What to do:
Answer with one number only: how many lines in the material contain "into".

━━━━━━━━━━━━━━━━

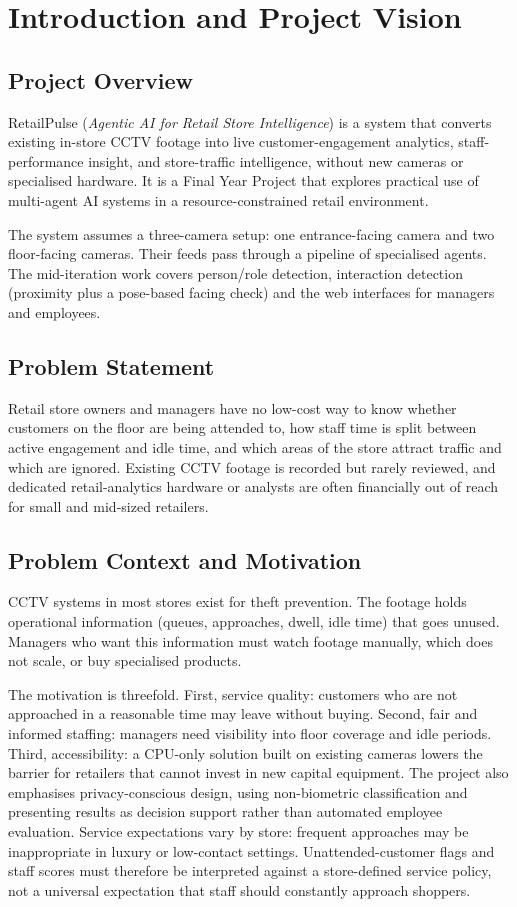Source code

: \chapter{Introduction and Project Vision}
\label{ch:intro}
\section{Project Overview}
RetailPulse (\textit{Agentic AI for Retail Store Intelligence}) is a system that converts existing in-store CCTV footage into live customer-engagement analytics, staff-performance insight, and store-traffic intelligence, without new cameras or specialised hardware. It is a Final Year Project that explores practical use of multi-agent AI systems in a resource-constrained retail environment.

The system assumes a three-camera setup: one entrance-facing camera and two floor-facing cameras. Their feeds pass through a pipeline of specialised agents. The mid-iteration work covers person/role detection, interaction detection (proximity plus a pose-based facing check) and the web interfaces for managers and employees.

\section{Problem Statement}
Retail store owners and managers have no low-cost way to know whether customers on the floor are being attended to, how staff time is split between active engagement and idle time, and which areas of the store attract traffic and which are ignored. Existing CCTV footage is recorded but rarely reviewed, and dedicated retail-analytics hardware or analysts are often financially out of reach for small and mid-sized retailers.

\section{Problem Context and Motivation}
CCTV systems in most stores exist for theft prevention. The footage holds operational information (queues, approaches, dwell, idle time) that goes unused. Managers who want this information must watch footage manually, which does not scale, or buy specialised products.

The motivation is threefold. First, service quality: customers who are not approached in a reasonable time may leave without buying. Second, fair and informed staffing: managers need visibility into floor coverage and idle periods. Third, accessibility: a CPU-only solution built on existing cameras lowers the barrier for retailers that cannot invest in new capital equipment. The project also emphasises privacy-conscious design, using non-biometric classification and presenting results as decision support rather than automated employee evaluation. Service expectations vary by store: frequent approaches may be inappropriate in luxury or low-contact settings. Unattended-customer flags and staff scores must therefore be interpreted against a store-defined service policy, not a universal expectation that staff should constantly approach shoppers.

━━━━━━━━━━━━━━━━

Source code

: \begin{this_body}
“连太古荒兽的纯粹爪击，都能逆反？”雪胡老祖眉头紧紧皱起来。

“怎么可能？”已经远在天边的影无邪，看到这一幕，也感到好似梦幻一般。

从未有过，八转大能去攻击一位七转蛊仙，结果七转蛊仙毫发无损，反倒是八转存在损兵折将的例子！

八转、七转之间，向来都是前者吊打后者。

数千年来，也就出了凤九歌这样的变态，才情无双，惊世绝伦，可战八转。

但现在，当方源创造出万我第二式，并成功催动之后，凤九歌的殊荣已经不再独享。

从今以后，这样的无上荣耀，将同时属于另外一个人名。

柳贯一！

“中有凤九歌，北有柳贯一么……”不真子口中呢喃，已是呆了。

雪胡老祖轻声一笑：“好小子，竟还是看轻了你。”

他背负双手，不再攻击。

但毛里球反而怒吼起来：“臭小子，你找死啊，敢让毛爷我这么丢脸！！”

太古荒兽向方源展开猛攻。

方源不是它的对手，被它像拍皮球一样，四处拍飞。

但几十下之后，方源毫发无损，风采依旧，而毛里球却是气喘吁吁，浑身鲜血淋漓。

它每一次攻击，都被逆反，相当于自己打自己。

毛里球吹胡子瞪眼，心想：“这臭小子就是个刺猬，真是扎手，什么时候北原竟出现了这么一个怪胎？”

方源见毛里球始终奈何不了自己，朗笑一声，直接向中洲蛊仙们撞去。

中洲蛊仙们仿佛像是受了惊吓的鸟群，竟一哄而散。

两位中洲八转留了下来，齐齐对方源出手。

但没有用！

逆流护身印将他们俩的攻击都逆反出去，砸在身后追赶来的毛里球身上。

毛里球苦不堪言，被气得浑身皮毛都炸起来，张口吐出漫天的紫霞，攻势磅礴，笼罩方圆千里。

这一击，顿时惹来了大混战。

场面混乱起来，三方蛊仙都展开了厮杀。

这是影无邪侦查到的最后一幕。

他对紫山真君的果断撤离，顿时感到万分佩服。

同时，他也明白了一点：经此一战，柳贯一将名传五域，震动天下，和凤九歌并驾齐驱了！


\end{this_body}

━━━━━━━━━━━━━━━━

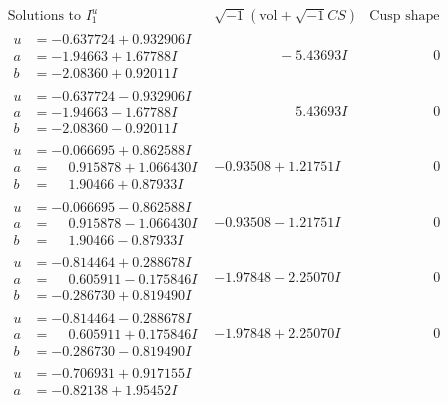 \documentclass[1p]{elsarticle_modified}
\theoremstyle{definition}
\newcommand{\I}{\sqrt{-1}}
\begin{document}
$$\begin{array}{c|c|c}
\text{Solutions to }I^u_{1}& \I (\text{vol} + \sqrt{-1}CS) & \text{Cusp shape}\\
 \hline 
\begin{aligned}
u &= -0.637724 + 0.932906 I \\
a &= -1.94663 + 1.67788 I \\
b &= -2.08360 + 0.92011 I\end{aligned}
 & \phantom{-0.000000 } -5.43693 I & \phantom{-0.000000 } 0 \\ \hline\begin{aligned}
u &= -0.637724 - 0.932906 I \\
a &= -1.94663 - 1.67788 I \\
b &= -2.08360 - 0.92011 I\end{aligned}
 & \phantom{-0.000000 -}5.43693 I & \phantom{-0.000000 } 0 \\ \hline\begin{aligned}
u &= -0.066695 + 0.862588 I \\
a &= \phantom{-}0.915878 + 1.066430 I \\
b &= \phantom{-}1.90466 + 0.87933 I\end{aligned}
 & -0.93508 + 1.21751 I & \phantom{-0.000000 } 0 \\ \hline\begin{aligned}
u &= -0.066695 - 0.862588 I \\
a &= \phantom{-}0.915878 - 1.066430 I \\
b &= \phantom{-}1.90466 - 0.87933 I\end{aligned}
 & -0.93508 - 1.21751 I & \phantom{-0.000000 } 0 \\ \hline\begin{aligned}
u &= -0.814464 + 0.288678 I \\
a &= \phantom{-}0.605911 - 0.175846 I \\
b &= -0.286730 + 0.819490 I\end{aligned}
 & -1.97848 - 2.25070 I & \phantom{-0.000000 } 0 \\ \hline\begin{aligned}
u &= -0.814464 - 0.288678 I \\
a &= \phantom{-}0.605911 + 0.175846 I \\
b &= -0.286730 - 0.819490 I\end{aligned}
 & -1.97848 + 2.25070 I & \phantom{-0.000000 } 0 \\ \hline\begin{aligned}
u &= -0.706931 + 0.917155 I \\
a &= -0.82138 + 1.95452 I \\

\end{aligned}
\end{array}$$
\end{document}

━━━━━━━━━━━━━━━━

Reply:
2